Re: URI: Name or Network Location?

On Jan 24, 2004, at 22:06, ext Sandro Hawke wrote:

>
>>>     info:lccn/n78890351
> vs
>>>     http://info-uri.info/lccn/n78890351
>>
>> But if these are non-dereferencible URIs, how do you stop every RDF
>> web-crawler, information gatherer and clueless agent on the planet
>> from attempting to HTTP-GET/MGET the billions of URIs in the
>> namespace?
>> Unless I'm missing something, as the number of these scale up, so to
>> do does the amount of resources used in tackling 404'd requests.
>
> I'll be surprised if that turns out the be the big inefficiency of the
> Semantic Web.  Retrieving megabytes of data that turns out not to be
> what you want -- that's much worse.  Especially if you have to compute
> for a long time to know if it's useless stuff.  So I expect metadata
> to be very valuable, saying which URIs are useful for what.  Kind of
> like the stuff search engines already store about each URI.

Exactly.

Alot of thought about scalability and efficiency of SW agents went into
the design of URIQA (after all, we make mobile phones, which don't
have gobs of memory or processing power to crunch data) and the benefit
to being able to obtain a concise description of a particular resource
(such as a vocabulary term) is that a given SW agent at a given time
may only need information about a handful of resources -- and so it
makes no sense to force the agent to download, process, and store
(even temporarily) entire schemas or knowledge bases defining entire
vocabularies (which can be *huge*).

Yes, there will be some core vocabularies which the agent may have
full knowledge of to start with, but as the SW grows, and more and
more folks define vocabularies, SW agents will frequently encounter
terms they do not recognize and will need to, at run time, obtain
the information they need to understand those particular terms. And
if (by keeping track of newly encountered terms) the agent determines
that particular definitions or even entire schemas should be cached
for improved future processing, fine.

The key, though, is that when that agent encounters a URI, it is
able to find out what it means, with *nothing more* than that URI
and some standardized protocol(s).
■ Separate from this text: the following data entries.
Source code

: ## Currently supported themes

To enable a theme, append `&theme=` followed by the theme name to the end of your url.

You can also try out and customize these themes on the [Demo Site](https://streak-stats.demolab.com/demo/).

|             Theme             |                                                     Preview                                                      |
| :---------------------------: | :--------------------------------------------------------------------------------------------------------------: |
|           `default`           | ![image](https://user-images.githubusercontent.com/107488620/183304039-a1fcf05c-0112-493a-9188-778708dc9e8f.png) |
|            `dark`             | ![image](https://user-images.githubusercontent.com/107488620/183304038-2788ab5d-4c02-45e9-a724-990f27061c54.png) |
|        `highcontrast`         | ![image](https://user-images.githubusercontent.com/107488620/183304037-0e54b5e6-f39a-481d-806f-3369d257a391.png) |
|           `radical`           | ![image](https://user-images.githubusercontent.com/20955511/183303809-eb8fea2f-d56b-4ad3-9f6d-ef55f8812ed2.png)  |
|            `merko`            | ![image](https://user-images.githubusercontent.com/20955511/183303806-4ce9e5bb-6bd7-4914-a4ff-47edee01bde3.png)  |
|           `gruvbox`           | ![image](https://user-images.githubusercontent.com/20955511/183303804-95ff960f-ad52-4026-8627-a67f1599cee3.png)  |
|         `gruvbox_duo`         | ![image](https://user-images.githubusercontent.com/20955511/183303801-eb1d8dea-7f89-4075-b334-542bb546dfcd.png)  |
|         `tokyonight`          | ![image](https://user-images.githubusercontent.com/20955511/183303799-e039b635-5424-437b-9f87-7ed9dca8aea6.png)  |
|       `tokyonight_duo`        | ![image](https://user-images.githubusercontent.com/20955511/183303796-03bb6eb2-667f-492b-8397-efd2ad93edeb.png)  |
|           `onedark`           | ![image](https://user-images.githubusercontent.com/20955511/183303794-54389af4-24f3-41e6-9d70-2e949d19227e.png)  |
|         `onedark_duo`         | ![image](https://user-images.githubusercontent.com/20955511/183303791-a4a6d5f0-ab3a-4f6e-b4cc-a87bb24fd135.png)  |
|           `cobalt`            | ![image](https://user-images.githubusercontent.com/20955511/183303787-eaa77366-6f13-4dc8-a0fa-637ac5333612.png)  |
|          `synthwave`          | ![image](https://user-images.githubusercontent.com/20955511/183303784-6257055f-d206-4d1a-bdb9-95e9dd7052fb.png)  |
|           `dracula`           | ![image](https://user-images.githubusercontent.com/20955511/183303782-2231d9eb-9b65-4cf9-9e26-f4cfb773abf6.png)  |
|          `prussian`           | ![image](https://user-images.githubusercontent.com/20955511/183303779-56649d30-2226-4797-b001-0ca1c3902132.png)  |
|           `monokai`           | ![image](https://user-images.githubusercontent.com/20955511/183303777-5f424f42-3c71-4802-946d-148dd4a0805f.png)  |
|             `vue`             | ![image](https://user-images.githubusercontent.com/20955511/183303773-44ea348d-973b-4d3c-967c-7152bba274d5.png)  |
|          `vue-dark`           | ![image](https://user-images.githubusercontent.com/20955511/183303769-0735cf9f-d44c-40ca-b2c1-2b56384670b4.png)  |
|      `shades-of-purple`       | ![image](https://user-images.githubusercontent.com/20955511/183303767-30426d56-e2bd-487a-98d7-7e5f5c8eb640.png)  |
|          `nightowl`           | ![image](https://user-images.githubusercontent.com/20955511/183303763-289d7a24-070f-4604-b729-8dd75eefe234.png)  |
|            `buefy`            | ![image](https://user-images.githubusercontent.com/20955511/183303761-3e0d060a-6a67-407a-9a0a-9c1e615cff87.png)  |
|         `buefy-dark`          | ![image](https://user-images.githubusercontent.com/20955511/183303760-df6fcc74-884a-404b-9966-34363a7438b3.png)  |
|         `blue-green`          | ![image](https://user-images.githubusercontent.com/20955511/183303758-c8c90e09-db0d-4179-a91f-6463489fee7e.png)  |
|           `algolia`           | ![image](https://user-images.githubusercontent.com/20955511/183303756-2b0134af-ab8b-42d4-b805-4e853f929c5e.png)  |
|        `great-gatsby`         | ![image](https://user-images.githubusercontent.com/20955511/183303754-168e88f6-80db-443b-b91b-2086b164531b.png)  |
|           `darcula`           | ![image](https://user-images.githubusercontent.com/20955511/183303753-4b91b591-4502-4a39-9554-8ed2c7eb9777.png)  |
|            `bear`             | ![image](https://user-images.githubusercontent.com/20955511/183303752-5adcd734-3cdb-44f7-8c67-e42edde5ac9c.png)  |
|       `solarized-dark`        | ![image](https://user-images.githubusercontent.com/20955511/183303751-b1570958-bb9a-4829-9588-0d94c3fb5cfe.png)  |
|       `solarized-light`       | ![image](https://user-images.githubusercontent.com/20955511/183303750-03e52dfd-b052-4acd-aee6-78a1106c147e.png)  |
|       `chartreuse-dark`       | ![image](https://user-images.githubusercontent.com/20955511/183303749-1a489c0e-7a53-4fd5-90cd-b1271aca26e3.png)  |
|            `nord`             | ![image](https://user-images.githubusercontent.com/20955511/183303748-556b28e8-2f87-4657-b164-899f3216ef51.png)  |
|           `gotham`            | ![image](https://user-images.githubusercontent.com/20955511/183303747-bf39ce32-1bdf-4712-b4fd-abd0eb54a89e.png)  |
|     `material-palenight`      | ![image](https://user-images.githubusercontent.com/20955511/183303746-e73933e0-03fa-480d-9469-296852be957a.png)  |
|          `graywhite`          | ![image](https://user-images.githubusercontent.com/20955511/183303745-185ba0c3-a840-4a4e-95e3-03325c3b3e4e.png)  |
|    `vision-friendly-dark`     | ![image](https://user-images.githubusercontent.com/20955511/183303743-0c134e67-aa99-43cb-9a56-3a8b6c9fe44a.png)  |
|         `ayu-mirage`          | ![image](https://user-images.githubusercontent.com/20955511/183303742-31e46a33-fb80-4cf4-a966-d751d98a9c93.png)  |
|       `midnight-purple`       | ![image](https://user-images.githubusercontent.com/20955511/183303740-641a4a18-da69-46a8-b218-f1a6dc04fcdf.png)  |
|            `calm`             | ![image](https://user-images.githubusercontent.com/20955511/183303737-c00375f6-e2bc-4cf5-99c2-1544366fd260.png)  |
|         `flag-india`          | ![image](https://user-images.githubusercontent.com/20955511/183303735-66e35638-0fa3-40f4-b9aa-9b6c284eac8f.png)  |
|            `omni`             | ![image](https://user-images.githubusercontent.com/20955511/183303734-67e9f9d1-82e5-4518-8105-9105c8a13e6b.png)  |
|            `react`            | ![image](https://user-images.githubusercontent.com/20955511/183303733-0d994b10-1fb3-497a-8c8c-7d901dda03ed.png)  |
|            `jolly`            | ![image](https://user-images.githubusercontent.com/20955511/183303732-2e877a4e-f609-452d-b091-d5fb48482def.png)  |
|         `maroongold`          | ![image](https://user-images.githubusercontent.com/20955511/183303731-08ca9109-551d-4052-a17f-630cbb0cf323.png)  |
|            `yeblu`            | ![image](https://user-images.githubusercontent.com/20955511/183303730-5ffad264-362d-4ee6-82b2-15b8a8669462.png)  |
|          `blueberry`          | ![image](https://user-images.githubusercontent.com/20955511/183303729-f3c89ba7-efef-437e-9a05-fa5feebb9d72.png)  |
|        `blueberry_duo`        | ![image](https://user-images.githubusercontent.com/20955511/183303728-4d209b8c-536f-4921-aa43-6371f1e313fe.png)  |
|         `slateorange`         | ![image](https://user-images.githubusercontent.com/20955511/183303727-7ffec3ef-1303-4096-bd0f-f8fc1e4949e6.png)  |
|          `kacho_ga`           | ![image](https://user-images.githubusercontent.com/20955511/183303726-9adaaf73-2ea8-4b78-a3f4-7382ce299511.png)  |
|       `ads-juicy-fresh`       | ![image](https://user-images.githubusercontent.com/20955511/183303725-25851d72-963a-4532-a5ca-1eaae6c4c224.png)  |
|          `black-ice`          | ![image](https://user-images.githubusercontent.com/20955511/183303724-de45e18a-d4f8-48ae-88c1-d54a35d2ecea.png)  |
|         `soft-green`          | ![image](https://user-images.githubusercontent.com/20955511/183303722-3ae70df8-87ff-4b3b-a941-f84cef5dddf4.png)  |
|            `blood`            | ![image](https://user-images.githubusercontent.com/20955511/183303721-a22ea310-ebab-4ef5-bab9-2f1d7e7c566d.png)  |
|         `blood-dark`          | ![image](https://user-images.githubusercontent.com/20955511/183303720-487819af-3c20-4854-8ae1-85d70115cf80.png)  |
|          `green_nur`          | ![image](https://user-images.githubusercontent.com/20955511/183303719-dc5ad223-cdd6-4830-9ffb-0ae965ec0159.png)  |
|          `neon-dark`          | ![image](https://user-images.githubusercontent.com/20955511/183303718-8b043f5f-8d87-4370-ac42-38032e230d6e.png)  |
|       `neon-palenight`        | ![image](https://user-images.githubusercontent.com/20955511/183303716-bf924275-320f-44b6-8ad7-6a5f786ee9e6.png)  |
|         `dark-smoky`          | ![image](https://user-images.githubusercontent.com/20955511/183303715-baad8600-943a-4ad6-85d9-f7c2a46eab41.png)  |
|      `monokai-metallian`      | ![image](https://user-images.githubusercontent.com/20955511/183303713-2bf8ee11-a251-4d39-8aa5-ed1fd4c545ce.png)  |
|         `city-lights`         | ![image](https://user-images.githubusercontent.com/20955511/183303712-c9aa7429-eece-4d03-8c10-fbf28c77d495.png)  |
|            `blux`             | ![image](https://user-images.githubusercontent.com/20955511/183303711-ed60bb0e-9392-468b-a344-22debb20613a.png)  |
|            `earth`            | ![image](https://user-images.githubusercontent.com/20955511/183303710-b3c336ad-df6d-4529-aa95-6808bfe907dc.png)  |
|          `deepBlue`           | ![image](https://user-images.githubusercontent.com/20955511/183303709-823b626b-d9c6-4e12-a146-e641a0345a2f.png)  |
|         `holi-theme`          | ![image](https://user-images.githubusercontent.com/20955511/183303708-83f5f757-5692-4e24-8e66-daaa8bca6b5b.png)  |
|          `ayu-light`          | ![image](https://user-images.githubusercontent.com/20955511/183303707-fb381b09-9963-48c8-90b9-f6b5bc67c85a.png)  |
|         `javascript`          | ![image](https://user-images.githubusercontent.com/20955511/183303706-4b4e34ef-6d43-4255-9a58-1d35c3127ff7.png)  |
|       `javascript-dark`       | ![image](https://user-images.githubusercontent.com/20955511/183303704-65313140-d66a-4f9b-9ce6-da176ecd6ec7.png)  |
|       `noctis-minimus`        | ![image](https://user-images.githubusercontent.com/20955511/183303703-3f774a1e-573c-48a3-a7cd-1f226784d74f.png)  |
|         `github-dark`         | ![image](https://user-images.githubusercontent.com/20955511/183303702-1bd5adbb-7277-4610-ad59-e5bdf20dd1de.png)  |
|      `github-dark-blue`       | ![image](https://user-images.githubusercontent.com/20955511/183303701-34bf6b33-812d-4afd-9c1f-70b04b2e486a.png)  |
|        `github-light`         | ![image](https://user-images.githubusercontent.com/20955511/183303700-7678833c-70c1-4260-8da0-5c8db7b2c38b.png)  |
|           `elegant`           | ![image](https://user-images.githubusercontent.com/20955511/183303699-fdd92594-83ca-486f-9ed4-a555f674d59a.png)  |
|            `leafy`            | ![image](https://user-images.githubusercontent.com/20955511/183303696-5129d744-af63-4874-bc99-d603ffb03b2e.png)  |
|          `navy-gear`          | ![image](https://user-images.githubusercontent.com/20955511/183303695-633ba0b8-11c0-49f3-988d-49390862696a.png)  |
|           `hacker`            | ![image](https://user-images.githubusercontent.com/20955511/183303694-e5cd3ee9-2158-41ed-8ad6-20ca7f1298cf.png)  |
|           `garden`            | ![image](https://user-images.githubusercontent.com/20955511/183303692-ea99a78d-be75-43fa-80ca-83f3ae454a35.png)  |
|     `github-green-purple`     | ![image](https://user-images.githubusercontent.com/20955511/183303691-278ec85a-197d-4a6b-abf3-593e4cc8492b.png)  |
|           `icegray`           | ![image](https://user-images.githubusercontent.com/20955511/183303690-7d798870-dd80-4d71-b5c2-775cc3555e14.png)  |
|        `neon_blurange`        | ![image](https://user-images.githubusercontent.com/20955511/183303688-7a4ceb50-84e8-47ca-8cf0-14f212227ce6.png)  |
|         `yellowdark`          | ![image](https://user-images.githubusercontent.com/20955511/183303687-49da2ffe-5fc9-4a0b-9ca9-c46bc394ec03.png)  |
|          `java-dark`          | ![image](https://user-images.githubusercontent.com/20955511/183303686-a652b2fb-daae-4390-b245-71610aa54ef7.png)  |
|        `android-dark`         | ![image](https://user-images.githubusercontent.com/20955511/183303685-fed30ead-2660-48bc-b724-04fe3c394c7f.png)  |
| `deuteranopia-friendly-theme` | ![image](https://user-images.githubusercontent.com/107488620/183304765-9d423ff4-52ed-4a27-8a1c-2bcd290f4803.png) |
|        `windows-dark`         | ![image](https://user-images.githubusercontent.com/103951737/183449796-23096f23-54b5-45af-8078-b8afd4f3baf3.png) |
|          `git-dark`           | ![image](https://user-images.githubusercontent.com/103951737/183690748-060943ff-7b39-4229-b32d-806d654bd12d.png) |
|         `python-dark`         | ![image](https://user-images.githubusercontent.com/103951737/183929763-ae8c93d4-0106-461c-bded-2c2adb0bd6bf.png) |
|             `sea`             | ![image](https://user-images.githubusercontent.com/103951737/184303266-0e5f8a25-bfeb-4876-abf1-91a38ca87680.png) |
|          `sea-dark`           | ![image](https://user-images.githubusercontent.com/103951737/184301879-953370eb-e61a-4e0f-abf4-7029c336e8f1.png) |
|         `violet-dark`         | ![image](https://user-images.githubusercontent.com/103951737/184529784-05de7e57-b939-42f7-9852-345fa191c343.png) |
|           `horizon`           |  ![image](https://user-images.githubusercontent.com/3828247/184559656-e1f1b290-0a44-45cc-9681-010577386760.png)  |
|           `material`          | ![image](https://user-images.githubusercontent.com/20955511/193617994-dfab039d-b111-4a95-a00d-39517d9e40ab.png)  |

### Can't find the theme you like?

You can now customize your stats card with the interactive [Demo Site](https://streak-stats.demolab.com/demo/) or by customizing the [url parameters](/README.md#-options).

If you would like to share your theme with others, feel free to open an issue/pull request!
The description of the term
can then lead to identification of the vocabulary to which it
belongs, the entire schema(s) or models where it is officially
defined, etc.

URIQA is a starting point for resource discovery, which may lead
to syndication/manipulation of entire schemas/models, but does
not have to.

And if the URIs denoting resources are not dereferencable, then
they offer far less utility to the software agents which can
potentially make our lives easier.

>
>> The only solution I can think of is to invent a dud subdomain (that
>> doesnt exist) and let the DNS infrastructure deal with the 'doesn't
>> exist' load (which it's much better placed to do).
>>
>> But then if you are going to do that, why not just invent a
>> non-dereferencible URI scheme... Doh!
>
> Because it lets you change your mind later.   And if each organization
> (lccn, not info-uri.info) provides their own domain, it can be changed
> on an per-organization basis.
>
> Mostly I think it'll turn out to be useful and cost-effective to make
> all these URIs dereferenceable.  When people really understand how
> this all works, they'll realize it's often dumb to make a
> non-dereferenceable identifier.  If I'm going to go to the trouble to
> create and publish an identifier for something, I want to leverage my
> owning that identifier by getting into the dereference loop among
> folks who choose to dereference.

Precisely.

Cheers,

Patrick


>
>      -- sandro
>
>

--

Patrick Stickler
Nokia, Finland
patrick.stickler@nokia.com

Received on Monday, 26 January 2004 03:41:01 UTC